Flexible software for a cohesive gaming environment

The cloud has recently been a popular buzzword in the gaming industry, with products like Ouya bringing digital content delivery into a larger role with console gaming. The big three themselves—Microsoft, Nintendo, and Sony—have all implemented similar online marketplaces, yet physical media remains the primary method of content delivery. So how will Steam OS differentiate itself from the pack?

Valve’s console strategy comes two-fold. The first phase relies on Steam OS positioning itself as a cheaper, faster, and easier way for console gamers to sate their gaming appetite. This will no doubt unfold much the same way as it did on the PC. With wireless connectivity becoming a standard feature of today’s living room devices, online content delivery from the cloud is a natural evolution. Wireless streaming provides hassle-free gaming for users including automatic updates, cloud storage, and universal profiles.

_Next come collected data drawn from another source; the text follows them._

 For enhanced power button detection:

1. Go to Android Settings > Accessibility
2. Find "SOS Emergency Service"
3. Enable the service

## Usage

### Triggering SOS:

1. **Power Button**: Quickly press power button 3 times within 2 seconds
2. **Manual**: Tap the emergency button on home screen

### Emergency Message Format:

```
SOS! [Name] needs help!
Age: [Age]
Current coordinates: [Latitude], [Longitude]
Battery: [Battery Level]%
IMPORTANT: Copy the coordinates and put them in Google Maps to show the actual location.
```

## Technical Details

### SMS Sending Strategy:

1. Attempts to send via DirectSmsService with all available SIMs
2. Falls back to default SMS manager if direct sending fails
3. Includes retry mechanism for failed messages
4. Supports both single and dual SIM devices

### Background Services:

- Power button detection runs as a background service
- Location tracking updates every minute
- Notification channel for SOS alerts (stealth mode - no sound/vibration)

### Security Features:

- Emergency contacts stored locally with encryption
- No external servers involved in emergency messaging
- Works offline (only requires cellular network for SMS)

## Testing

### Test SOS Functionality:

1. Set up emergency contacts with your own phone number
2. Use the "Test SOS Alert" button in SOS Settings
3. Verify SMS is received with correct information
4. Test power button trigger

Where Steam OS plans to truly diverge from the path of its console competitors is in its diversity of supported hardware. Taking a page out of Microsoft’s book, Steam OS will be compatible with numerous hardware vendors that are already committed to producing living room devices capable of running the gaming OS. Contrast this strategy with the first-party hardware approach of nearly every other console available and the difference becomes clear.

Customizable hardware

This hardware flexibility makes perfect sense given the nature of Steam’s CDN backbone. By leveraging the distributed power of modern CDNs, along with a robust Linux foundation, Steam OS is afforded much more flexibility when it comes to hardware requirements. Such hardware indifference is even more emphasized when home streaming enters the picture. In this situation, Steam OS would run on a comparatively inexpensive living room device (think thin client) and utilize the gaming PC already present in many Steam users’ households to do the heavy lifting.

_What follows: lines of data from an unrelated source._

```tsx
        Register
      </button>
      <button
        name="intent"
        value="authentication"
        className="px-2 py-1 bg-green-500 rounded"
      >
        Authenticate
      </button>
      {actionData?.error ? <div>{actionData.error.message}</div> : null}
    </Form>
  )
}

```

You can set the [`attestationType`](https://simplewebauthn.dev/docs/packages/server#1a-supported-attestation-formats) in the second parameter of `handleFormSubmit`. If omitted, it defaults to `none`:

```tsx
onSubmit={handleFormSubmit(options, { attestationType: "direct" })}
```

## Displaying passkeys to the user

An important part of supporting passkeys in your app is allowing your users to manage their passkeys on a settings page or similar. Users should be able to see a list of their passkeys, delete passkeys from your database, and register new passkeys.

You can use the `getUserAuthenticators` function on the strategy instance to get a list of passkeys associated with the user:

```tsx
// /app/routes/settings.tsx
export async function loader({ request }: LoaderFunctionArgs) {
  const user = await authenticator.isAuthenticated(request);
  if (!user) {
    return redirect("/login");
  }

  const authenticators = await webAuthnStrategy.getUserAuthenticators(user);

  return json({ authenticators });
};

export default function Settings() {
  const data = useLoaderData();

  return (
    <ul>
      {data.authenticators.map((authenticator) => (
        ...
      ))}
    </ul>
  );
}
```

While Steam OS users will have the option of low cost “streaming” devices, those with a need for power will still get their fill. Starting in 2014, Valve will offer what it calls “Steam Machines.” That is, Steam OS-powered, standalone consoles that are able to power the latest and greatest games in the Steam catalog. Again, these machines will be built by various third-party manufacturers as well as Valve themselves.

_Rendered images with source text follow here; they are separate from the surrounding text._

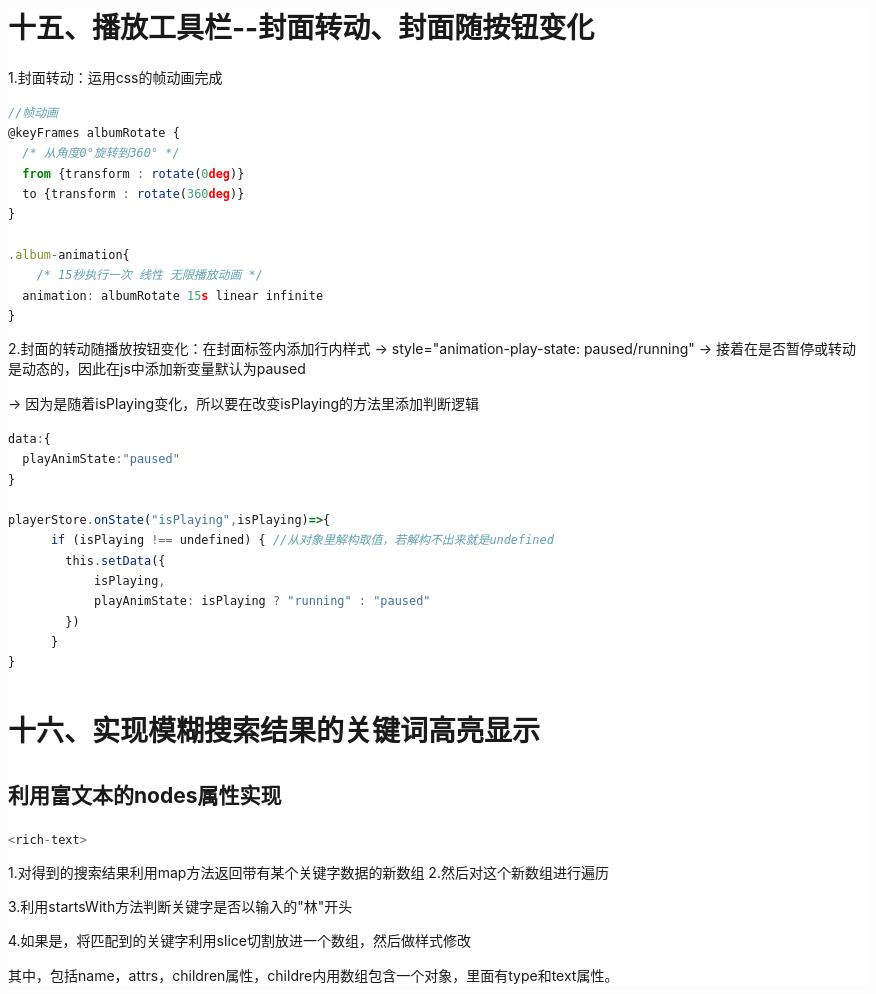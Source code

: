 # 十五、播放工具栏--封面转动、封面随按钮变化

1.封面转动：运用css的帧动画完成

```typescript
//帧动画
@keyFrames albumRotate {
  /* 从角度0°旋转到360° */
  from {transform : rotate(0deg)}
  to {transform : rotate(360deg)}
}

.album-animation{
    /* 15秒执行一次 线性 无限播放动画 */
  animation: albumRotate 15s linear infinite
}
```
2.封面的转动随播放按钮变化：在封面标签内添加行内样式 -> style="animation-play-state: paused/running"
-> 接着在是否暂停或转动是动态的，因此在js中添加新变量默认为paused

-> 因为是随着isPlaying变化，所以要在改变isPlaying的方法里添加判断逻辑

```typescript
data:{
  playAnimState:"paused"
}

playerStore.onState("isPlaying",isPlaying)=>{
      if (isPlaying !== undefined) { //从对象里解构取值，若解构不出来就是undefined
        this.setData({
            isPlaying,
            playAnimState: isPlaying ? "running" : "paused"
        })
      }
}
```

# 十六、实现模糊搜索结果的关键词高亮显示

## 利用富文本<rich-text>的nodes属性实现

```typescript
<rich-text>
```
1.对得到的搜索结果利用map方法返回带有某个关键字数据的新数组
2.然后对这个新数组进行遍历

3.利用startsWith方法判断关键字是否以输入的"林"开头

4.如果是，将匹配到的关键字利用slice切割放进一个数组，然后做样式修改

其中，包括name，attrs，children属性，childre内用数组包含一个对象，里面有type和text属性。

Those not happy with official Steam Machines needn’t worry either. Valve also announced that Steam OS will be supported on custom hardware that consumers can piece together themselves. This do-it-yourself route will allow users to update individual components of their Steam Machine, ensuring the best gaming experience without having to spring for an entirely new console.

Shaping the future

Steam OS is clearly setting out to separate itself from the current crop of living room consoles. Customizable hardware, device agnostic software, and an enormous catalog of supported games all add up to an impressive alternative. That being said, the most intriguing piece of Valve’s new take on console gaming has to be its long-term goal of supplanting physical media with a CDN framework.

Given Steam’s success in the PC arena, there’s a clear opportunity for an alternative to physical media distribution. Modern CDNs are built to deliver dynamic content through any number of distribution channels capable of reaching huge audiences. These aspects allow for tightly controlled product releases to more consumers in less time when compared to physical counterparts. Not only that, but the costs associated with this method of content delivery are more economical, which can lead to better profit margins for the publisher and decreased costs for the consumer. Evidence of this can be seen through Steam’s daily discounts on select games that encourage consumer sales. Dynamic pricing in this way is much more difficult and often yields less impressive results with physical media.

Valve’s announcement of the Steam OS and Steam Machines undoubtedly marks a new era in console gaming—an era that will surely rely more and more on a CDN backbone for media distribution. As such, the future of console gaming holds great opportunity for quick access to dynamic content on more flexible hardware, which is great news for the game industry and consumers alike.